GIVEN ENTRIES below:

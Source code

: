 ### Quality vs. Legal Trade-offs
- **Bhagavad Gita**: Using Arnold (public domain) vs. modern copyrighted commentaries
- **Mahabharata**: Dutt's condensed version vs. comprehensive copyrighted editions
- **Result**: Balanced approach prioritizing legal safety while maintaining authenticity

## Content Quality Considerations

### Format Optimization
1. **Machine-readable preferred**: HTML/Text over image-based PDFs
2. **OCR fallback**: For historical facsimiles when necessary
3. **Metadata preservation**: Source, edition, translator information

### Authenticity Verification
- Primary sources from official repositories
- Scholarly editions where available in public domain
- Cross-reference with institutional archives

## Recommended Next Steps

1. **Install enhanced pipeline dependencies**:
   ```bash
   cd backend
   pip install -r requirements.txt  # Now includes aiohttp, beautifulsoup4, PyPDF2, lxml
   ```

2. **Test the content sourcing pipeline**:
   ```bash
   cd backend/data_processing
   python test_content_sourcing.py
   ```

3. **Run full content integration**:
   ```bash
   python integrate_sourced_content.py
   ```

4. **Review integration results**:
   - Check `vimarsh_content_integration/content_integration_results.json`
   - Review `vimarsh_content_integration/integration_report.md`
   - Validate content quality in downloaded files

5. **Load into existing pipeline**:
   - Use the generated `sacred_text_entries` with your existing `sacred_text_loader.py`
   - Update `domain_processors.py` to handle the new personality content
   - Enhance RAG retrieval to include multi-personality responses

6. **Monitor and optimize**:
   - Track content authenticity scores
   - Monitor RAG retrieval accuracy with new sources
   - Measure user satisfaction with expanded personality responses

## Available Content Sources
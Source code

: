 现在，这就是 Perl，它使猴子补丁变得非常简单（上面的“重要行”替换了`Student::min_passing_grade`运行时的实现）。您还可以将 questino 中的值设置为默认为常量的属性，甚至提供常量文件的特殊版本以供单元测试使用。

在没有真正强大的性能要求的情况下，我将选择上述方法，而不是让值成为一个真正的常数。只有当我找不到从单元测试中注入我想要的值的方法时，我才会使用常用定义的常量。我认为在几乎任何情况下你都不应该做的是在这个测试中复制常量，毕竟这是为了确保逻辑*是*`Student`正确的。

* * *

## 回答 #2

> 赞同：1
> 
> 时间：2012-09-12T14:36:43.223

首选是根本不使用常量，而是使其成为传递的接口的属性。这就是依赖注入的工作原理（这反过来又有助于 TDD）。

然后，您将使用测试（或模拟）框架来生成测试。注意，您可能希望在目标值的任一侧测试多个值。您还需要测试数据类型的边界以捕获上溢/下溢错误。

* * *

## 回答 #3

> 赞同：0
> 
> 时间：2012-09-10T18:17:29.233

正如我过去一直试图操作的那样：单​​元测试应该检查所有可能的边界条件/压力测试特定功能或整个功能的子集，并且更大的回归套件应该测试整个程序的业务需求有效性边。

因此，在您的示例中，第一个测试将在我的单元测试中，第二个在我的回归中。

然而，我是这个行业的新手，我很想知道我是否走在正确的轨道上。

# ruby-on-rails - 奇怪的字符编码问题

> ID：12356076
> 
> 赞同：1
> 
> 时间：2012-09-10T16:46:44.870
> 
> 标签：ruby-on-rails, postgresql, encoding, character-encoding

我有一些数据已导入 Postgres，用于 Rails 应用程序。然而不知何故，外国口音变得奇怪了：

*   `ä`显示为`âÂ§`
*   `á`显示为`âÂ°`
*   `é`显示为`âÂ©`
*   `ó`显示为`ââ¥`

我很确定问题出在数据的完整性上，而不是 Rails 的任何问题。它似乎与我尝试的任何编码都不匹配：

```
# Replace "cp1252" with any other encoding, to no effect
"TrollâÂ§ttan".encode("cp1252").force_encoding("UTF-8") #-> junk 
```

End of GIVEN ENTRIES.

### [TASK TO COMPLETE]
The entries are to be transcribed exactly, each line in full.

### [ANSWER TO THIS EXERCISE]
Source code

: ### Quality vs. Legal Trade-offs
- **Bhagavad Gita**: Using Arnold (public domain) vs. modern copyrighted commentaries
- **Mahabharata**: Dutt's condensed version vs. comprehensive copyrighted editions
- **Result**: Balanced approach prioritizing legal safety while maintaining authenticity

## Content Quality Considerations

### Format Optimization
1. **Machine-readable preferred**: HTML/Text over image-based PDFs
2. **OCR fallback**: For historical facsimiles when necessary
3. **Metadata preservation**: Source, edition, translator information

### Authenticity Verification
- Primary sources from official repositories
- Scholarly editions where available in public domain
- Cross-reference with institutional archives

## Recommended Next Steps

1. **Install enhanced pipeline dependencies**:
   ```bash
   cd backend
   pip install -r requirements.txt  # Now includes aiohttp, beautifulsoup4, PyPDF2, lxml
   ```

2. **Test the content sourcing pipeline**:
   ```bash
   cd backend/data_processing
   python test_content_sourcing.py
   ```

3. **Run full content integration**:
   ```bash
   python integrate_sourced_content.py
   ```

4. **Review integration results**:
   - Check `vimarsh_content_integration/content_integration_results.json`
   - Review `vimarsh_content_integration/integration_report.md`
   - Validate content quality in downloaded files

5. **Load into existing pipeline**:
   - Use the generated `sacred_text_entries` with your existing `sacred_text_loader.py`
   - Update `domain_processors.py` to handle the new personality content
   - Enhance RAG retrieval to include multi-personality responses

6. **Monitor and optimize**:
   - Track content authenticity scores
   - Monitor RAG retrieval accuracy with new sources
   - Measure user satisfaction with expanded personality responses

## Available Content Sources
Source code

: 现在，这就是 Perl，它使猴子补丁变得非常简单（上面的“重要行”替换了`Student::min_passing_grade`运行时的实现）。您还可以将 questino 中的值设置为默认为常量的属性，甚至提供常量文件的特殊版本以供单元测试使用。

在没有真正强大的性能要求的情况下，我将选择上述方法，而不是让值成为一个真正的常数。只有当我找不到从单元测试中注入我想要的值的方法时，我才会使用常用定义的常量。我认为在几乎任何情况下你都不应该做的是在这个测试中复制常量，毕竟这是为了确保逻辑*是*`Student`正确的。

* * *

## 回答 #2

> 赞同：1
> 
> 时间：2012-09-12T14:36:43.223

首选是根本不使用常量，而是使其成为传递的接口的属性。这就是依赖注入的工作原理（这反过来又有助于 TDD）。

然后，您将使用测试（或模拟）框架来生成测试。注意，您可能希望在目标值的任一侧测试多个值。您还需要测试数据类型的边界以捕获上溢/下溢错误。

* * *

## 回答 #3

> 赞同：0
> 
> 时间：2012-09-10T18:17:29.233

正如我过去一直试图操作的那样：单​​元测试应该检查所有可能的边界条件/压力测试特定功能或整个功能的子集，并且更大的回归套件应该测试整个程序的业务需求有效性边。

因此，在您的示例中，第一个测试将在我的单元测试中，第二个在我的回归中。

然而，我是这个行业的新手，我很想知道我是否走在正确的轨道上。

# ruby-on-rails - 奇怪的字符编码问题

> ID：12356076
> 
> 赞同：1
> 
> 时间：2012-09-10T16:46:44.870
> 
> 标签：ruby-on-rails, postgresql, encoding, character-encoding

我有一些数据已导入 Postgres，用于 Rails 应用程序。然而不知何故，外国口音变得奇怪了：

*   `ä`显示为`âÂ§`
*   `á`显示为`âÂ°`
*   `é`显示为`âÂ©`
*   `ó`显示为`ââ¥`

我很确定问题出在数据的完整性上，而不是 Rails 的任何问题。它似乎与我尝试的任何编码都不匹配：

```
# Replace "cp1252" with any other encoding, to no effect
"TrollâÂ§ttan".encode("cp1252").force_encoding("UTF-8") #-> junk 
```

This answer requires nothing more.